Optometry is no stranger to change. The profession itself is practically an embodiment of it, as the twin engines of education and legislation continually redefine what it means to practice optometry. But aside from optometry’s unique growing pains, the science of eye care seems to be at an inflection point, poised to trigger change on a number of fronts.

Probably the one that will make the biggest impact in optometry is presbyopia medications.
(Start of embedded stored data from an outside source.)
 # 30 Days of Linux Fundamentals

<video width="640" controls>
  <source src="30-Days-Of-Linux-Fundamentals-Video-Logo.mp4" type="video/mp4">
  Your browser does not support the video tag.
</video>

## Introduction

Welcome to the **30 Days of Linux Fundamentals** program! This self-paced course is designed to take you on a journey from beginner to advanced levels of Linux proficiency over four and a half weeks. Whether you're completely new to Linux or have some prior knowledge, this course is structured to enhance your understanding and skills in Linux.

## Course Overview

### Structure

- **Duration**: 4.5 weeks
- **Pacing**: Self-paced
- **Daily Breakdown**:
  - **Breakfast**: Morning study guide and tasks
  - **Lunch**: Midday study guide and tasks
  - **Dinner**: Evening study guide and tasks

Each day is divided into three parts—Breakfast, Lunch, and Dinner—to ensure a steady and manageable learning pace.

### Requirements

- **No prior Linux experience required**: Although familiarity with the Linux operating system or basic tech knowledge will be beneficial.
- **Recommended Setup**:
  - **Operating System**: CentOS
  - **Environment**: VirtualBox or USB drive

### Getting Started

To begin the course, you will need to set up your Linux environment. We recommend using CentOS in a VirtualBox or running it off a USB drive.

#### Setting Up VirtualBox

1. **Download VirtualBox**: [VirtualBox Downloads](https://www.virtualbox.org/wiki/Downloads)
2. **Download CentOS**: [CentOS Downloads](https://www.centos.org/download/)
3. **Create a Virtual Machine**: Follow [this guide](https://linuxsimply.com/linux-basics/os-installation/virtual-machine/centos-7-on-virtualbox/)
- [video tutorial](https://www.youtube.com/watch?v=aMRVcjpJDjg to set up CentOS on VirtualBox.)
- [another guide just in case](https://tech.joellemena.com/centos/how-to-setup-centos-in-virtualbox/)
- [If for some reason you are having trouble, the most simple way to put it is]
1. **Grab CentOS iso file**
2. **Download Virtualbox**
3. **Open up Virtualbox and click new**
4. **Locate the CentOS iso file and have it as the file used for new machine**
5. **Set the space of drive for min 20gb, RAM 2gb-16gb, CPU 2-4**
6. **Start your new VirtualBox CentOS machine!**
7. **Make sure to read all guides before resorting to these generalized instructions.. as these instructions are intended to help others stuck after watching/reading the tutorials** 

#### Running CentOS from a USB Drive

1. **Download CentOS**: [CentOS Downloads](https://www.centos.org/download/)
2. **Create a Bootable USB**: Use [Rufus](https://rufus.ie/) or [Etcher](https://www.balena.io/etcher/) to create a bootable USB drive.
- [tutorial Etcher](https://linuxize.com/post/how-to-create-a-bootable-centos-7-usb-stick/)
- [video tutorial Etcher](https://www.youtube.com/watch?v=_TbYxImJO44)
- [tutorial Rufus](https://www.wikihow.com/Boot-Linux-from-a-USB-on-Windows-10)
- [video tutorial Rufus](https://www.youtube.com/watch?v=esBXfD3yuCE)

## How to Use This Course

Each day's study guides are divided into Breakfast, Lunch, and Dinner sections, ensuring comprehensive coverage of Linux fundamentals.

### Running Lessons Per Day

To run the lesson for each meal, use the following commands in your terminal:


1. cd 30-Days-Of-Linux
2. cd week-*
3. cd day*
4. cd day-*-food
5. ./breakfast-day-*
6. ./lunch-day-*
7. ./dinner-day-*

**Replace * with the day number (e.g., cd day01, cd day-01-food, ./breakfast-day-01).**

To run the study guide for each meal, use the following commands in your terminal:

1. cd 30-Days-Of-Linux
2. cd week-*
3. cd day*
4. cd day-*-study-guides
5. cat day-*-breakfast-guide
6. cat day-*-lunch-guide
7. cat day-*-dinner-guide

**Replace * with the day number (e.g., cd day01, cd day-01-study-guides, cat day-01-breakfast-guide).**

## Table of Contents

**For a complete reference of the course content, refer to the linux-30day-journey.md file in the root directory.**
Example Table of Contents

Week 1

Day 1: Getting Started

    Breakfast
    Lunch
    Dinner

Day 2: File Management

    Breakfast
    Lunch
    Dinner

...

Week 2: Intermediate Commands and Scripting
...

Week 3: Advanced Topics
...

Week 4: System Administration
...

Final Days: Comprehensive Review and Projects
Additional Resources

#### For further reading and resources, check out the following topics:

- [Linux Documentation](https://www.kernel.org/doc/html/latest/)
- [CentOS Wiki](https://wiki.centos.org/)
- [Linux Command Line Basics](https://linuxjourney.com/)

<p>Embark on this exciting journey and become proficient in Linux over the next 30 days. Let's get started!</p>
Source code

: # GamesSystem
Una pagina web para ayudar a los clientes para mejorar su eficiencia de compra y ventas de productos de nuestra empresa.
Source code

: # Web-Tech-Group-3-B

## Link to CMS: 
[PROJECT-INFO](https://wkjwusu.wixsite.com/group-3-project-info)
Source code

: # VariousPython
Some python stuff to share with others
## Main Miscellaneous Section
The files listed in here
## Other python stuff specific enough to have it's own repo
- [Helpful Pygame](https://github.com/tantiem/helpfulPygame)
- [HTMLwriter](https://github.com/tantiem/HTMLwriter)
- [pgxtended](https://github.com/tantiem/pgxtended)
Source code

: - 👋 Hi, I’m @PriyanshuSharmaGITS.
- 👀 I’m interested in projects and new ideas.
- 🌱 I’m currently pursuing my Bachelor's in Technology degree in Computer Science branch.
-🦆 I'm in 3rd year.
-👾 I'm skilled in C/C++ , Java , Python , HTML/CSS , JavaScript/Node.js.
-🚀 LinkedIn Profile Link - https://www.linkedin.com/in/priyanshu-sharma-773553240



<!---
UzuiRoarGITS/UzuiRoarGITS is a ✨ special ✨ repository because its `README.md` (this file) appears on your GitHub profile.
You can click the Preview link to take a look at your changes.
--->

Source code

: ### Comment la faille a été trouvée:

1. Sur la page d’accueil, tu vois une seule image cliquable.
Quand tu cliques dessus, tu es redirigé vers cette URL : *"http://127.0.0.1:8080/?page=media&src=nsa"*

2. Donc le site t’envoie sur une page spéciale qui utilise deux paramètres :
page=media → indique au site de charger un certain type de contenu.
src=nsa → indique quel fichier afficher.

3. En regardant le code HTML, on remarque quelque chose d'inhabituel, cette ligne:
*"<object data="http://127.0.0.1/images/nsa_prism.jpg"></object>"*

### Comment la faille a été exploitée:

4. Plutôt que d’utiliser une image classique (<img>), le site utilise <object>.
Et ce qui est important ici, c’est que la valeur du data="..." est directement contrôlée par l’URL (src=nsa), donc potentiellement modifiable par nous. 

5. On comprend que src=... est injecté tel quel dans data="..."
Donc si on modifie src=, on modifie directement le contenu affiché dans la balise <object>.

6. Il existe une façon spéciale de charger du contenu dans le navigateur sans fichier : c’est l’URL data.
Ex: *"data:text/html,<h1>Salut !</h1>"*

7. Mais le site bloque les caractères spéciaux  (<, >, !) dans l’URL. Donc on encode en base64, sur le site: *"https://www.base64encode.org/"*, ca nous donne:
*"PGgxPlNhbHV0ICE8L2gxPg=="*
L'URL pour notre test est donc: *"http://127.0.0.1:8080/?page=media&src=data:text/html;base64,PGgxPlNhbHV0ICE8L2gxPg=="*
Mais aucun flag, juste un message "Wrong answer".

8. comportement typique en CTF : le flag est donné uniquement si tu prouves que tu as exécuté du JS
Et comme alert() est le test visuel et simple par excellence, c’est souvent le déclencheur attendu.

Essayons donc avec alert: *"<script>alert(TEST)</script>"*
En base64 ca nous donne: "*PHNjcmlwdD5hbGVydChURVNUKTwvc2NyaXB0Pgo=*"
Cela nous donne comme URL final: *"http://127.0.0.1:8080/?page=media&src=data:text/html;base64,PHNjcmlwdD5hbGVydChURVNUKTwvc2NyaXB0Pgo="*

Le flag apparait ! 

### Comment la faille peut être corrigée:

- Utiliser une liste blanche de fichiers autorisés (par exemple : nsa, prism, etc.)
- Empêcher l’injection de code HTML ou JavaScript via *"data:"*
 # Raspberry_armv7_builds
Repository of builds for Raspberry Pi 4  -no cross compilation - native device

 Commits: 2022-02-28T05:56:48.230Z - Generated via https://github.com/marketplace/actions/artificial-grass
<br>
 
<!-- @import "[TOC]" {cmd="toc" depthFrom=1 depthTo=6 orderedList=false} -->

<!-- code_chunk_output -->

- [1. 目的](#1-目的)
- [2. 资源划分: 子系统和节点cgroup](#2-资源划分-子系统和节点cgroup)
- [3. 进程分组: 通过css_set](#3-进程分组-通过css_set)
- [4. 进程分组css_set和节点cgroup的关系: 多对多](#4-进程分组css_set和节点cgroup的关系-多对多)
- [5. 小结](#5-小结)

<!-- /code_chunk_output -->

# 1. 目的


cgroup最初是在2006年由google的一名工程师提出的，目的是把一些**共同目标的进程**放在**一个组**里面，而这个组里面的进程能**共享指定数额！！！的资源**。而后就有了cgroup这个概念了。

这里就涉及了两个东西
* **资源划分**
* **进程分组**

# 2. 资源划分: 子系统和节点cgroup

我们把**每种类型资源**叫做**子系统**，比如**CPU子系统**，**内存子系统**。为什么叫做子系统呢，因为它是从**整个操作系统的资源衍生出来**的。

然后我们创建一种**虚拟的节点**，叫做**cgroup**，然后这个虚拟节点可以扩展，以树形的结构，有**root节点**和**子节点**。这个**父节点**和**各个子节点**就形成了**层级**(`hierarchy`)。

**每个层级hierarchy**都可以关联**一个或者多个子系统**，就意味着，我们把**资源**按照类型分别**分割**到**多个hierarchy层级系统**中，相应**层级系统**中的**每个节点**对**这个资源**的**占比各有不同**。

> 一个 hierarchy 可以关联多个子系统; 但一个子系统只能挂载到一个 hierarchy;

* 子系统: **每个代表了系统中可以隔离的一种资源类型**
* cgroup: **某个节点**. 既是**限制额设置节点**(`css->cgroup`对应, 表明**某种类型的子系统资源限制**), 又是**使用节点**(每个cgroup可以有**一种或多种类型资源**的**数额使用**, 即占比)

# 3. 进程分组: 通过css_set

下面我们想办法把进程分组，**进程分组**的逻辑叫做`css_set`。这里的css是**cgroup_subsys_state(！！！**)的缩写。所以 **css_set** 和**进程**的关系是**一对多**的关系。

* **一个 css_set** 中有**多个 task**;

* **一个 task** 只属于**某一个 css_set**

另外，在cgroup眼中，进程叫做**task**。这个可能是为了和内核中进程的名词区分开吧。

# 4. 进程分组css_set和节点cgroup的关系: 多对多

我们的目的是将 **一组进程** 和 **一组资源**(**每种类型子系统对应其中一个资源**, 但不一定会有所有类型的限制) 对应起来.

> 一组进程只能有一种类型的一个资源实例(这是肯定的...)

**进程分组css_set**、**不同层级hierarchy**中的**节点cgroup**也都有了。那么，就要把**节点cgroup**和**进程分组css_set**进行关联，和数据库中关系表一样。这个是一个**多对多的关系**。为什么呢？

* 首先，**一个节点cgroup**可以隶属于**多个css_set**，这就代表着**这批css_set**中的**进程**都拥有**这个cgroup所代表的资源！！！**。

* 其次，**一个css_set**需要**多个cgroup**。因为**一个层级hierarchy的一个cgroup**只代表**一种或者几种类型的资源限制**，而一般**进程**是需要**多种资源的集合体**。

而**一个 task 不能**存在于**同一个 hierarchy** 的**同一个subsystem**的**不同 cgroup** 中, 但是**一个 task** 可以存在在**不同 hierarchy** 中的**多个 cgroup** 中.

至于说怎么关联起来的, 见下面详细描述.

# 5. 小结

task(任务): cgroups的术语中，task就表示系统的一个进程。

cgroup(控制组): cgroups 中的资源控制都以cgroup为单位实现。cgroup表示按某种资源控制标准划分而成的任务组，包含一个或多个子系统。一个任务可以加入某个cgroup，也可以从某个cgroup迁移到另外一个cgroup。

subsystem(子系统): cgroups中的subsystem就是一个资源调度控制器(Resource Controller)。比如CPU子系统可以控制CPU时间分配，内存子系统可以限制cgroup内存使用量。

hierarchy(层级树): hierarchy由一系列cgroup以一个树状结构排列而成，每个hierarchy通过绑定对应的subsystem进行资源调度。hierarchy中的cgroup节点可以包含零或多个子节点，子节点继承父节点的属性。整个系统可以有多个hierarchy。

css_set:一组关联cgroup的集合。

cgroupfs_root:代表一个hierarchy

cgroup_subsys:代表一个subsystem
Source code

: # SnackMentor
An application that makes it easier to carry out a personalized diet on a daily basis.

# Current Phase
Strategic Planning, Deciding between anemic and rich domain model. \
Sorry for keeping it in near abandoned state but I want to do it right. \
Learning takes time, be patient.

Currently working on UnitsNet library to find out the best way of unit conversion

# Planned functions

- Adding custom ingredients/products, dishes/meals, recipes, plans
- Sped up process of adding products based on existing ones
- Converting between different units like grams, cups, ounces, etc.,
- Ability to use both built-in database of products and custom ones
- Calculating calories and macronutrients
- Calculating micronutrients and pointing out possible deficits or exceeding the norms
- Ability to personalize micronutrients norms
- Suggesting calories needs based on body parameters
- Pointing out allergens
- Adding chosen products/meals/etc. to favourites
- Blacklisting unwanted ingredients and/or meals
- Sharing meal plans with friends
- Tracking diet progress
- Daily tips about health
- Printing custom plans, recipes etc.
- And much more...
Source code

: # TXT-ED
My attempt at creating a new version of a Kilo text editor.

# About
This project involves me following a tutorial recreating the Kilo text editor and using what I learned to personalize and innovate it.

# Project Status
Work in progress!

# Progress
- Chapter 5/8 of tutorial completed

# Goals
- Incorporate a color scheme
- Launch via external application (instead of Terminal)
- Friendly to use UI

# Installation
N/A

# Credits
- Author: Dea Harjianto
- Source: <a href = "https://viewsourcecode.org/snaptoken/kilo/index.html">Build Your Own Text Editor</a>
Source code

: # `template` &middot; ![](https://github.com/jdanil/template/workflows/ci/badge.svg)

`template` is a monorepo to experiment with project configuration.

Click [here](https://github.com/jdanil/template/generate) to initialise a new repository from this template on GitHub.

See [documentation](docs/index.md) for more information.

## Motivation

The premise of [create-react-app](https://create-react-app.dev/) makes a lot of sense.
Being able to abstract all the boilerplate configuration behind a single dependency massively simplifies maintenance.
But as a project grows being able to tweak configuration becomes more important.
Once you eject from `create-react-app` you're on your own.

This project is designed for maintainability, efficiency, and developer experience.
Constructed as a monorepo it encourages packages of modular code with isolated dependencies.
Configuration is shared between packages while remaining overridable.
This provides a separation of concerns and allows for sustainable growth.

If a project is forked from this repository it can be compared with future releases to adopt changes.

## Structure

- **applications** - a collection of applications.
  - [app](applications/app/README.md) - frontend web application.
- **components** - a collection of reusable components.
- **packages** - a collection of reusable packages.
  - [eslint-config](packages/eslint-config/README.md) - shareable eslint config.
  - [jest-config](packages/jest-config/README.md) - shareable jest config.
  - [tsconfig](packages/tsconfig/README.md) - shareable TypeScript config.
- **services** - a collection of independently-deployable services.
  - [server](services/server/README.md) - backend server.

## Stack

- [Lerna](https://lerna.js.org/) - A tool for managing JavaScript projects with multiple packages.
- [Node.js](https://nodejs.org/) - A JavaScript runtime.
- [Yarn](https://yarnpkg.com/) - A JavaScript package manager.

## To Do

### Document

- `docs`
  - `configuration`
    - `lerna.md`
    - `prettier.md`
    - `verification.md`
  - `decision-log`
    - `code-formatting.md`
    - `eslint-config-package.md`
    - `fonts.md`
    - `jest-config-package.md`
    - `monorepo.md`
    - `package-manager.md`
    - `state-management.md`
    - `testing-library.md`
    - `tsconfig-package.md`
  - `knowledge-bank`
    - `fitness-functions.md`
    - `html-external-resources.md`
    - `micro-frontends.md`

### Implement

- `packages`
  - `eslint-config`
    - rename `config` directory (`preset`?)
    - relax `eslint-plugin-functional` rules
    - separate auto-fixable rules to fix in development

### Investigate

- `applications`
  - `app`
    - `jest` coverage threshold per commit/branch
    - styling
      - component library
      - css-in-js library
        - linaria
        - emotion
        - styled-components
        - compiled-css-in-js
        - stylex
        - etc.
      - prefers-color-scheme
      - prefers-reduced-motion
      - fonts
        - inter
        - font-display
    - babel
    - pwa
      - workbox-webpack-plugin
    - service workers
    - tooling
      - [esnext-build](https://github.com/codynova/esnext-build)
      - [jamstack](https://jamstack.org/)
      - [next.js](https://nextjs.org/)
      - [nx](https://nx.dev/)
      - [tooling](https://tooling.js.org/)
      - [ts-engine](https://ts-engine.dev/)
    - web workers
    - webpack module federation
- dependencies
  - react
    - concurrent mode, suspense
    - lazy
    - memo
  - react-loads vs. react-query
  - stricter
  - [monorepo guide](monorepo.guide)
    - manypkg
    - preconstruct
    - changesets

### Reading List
Before the year is out, you’ll likely have access to the first of many products in this category, all of which aim to improve near vision pharmacologically, usually by pupil constriction, though one does so by softening the crystalline lens to restore some flexibility and thus accommodative amplitude as well.

An early test for presbyopia drops will be the need to keep adverse effects tolerable enough to not kill enthusiasm for the idea before it even has a chance. Headache/brow ache, impaired distance vision, ocular surface disruption and questionable durability of effect are all obstacles to success—not to mention the small matter of paying for it. Everyone expects a pilocarpine drop from Allergan to be first out of the gate; others will follow not long after. Before you know it, we’ll be off to the races with an entirely new product category to put through its paces. 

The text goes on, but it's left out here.